実際に求人募集を見てみると、その給料、時給の幅が大きく違うことに気が付くのではないでしょうか。なぜここまで違うの?と疑問に思うでしょう。実はその給料と時給の記載にはちょっと注意が必要です。
給料、時給が良いということは、即戦力を求められる
誰だって給料が良いと、その求人募集に惹かれますね。同じ時間働くなら、少しでも給料が良いところのほうが絶対に良いと思うはずです。しかし実際は、給料が良いということには理由があるのです。給料が良いと、人材が集まってくると考えるのは事業所も同じ。

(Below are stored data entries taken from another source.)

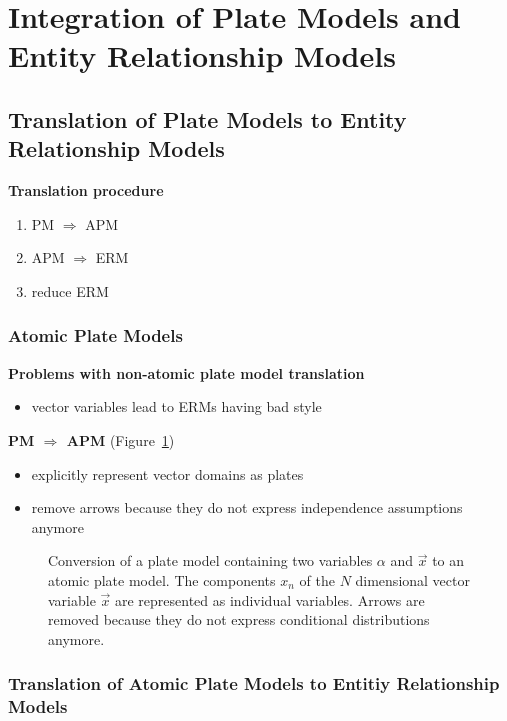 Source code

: \section{Integration of Plate Models and Entity Relationship Models}

\subsection{Translation of Plate Models to Entity Relationship Models}

\textbf{Translation procedure}
\begin{enumerate}
\item PM $\Rightarrow$ APM
\item APM $\Rightarrow$ ERM
\item reduce ERM
\end{enumerate}

\subsubsection{Atomic Plate Models}

\textbf{Problems with non-atomic plate model translation}
\begin{itemize}
\item vector variables lead to ERMs having bad style
\end{itemize}

\textbf{PM $\Rightarrow$ APM} (Figure~\ref{fig:pm2apm})
\begin{itemize}
\item explicitly represent vector domains as plates
\item remove arrows because they do not express independence assumptions anymore
\end{itemize}

\begin{figure}
\centering
\scalebox{\tikzScale}{\adjustTikzSize }
\caption{Conversion of a plate model containing two variables $\alpha$ and $\vec x$ to an atomic plate model. The components $x_n$ of the $N$ dimensional vector variable $\vec x$ are represented as individual variables. Arrows are removed because they do not express conditional distributions anymore.}\label{fig:pm2apm}
\end{figure}

\subsubsection{Translation of Atomic Plate Models to Entitiy Relationship Models}

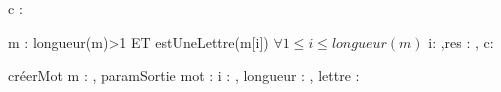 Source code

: \begin{algorithme}%
        {c : \caractere}%
        {\booleen}%
        {}
         {%
            {}%
            {}%
        }%
 \end{algorithme}

 \begin{algorithme}%
        {m : \chaine}%
        {\booleen}%
        {longueur(m)>1 ET estUneLettre(m[i]) $\forall 1\leq i \leq longueur(m)$}%
        {i: \entier,res : \booleen, c: \caractere}%
         {%
            {}%
           {
                {%
                }
            }%
            {}%
        }
 \end{algorithme}

  \begin{algorithme}%
     {créerMot}
     {m : \chaine}%
     {, paramSortie {mot : \Mot} }%
     {i : \entier, longueur : \entier, lettre : \caractere }%
 \end{algorithme}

そして集まってきた人の中から、即戦力のある人を選びたいと思っているのです。即戦力がありすぐに訪問看護師として活躍できる人は、当然その報酬は高くなるはず。そこで始めから高めの給料設定にしてあるのです。
給料が高い=所長候補?
私は訪問看護師として勤務していますが、ほかの訪問看護ステーションのトラブルで所長が退職し、管理者不在の危機に陥るといういうケースを何度か見ています。
その時には、早急に所長候補となる人を見つけなくてはいけない、そして訪問看護ステーションを存続させなければいけないと悪戦苦闘するのです。そうでなければ利用者宅の訪問ができなくなりますし、利用者が路頭に迷うといった状況になりかねないからです。
しかし所長候補になる人というのはそう簡単には見つかりません。
どこからか引き抜きたいと思って声をかけても、断られるケースもあるのです。その理由は、訪問看護ステーションの所長は負担が大きいからなのです。夜間の待機電話はスタッフが交代で持つことがほとんどですが、あまりスタッフがいない訪問看護ステーションの場合、また子育てなどで昼間は勤務できるけれど、夜の待機はできないという人も多いので、スタッフ数はいても待機ができる人が少ないという状況があるからなのです。
そうすると夜間の待機はほとんど所長が対応するというところも少なくありません。緊張感や疲労が蓄積し、所長業務に疲れを感じる人も少なくありません。そこで退職という選択をする人もいるのです。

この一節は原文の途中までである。